History

From Hewitt to Toromont

From Hewitt to Toromont

The sale of our former employer, the Hewitt Group, to Toromont Industries in 2017 generated its fair share of uncertainty. It’s normal to have questions when a family business that’s been in operation for over 60 years gets swallowed by another company.

Consolidations are frequent in the private sector, with large companies often buying up smaller ones to increase their market share. Unfortunately, workers are always the first to feel the impact of these transactions.

The Hewitt Group was already a fairly large company when it was acquired by Toromont. As with any employer, not everything was perfect at Hewitt. We had workplace issues, but we knew where we stood, and we were often able to find satisfactory solutions to our problems.

The arrival of Toromont was a game changer.

Stock market graph showing price per share for Toromont Industries Ltd.

Restoring a balance

Toromont Industries is not a family-owned SMB. It is a public company listed on the Toronto Stock Exchange with a market capitalization of nearly $10 billion. Toromont has one overriding objective: maximizing shareholder value.
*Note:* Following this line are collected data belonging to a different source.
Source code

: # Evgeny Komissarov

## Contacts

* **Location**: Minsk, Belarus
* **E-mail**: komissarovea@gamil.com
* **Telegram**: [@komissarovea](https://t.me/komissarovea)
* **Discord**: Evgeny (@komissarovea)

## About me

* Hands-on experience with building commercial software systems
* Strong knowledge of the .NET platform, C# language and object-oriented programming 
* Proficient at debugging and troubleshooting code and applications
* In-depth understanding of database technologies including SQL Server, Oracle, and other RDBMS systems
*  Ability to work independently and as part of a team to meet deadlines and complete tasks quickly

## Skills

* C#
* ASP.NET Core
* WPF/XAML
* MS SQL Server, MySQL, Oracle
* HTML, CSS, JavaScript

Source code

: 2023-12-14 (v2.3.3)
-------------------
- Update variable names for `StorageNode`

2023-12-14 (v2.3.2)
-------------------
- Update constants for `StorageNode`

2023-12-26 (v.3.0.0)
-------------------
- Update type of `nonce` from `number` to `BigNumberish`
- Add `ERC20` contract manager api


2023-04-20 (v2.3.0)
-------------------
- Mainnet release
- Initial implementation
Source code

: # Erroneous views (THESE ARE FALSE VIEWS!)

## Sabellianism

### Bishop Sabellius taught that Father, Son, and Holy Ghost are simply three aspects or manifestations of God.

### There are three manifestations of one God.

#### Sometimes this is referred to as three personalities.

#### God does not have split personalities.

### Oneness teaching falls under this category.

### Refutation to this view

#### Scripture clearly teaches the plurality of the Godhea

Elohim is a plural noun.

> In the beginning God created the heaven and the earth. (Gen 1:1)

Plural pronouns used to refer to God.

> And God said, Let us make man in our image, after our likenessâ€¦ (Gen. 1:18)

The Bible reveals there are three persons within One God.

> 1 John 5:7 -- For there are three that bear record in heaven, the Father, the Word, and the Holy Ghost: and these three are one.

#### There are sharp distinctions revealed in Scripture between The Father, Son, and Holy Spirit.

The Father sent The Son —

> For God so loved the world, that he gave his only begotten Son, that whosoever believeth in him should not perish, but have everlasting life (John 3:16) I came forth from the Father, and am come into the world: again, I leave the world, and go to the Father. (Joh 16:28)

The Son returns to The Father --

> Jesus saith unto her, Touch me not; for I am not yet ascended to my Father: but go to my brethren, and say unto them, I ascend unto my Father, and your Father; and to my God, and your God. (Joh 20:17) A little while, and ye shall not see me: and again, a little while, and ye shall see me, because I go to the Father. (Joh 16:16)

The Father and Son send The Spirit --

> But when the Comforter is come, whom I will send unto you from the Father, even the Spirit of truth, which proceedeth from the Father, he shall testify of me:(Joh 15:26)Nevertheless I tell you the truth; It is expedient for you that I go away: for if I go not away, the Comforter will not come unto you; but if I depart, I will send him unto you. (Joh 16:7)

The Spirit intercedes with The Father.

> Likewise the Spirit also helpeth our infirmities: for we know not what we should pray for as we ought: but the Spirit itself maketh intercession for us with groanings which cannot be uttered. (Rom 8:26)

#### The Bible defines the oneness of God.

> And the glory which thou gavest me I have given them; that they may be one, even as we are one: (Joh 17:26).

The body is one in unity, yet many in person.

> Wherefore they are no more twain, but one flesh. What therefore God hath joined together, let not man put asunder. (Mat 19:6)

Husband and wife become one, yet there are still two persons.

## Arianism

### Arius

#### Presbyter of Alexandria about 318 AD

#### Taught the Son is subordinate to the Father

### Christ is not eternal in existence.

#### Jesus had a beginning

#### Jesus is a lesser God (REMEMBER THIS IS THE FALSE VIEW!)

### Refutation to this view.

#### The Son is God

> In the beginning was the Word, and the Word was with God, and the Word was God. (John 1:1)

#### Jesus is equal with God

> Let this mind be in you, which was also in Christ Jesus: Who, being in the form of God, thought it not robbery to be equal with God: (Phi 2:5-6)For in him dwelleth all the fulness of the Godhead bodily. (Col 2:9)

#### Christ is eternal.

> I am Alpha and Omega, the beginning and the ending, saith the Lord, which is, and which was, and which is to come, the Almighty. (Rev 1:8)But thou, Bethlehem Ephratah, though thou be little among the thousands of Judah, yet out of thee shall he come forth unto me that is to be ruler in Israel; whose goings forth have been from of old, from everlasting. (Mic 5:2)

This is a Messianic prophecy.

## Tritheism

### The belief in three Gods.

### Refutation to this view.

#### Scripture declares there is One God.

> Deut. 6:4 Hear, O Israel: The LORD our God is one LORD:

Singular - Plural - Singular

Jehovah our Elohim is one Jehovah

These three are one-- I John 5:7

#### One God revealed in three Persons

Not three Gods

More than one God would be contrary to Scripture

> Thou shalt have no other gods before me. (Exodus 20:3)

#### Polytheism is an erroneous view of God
We believe that achieving profitability is essential for any company. After all, our jobs depend on it. That said, we also believe that a balance must be struck between shareholders’ expectations and the interests and needs of a company’s employees.

The scales can’t always be tipped to one side.

Five years after Toromont’s arrival, we strongly believe that the time has come to restore the balance that has been lost. We need a strong voice to stand up for us and remind our employer that we can only be pushed so far.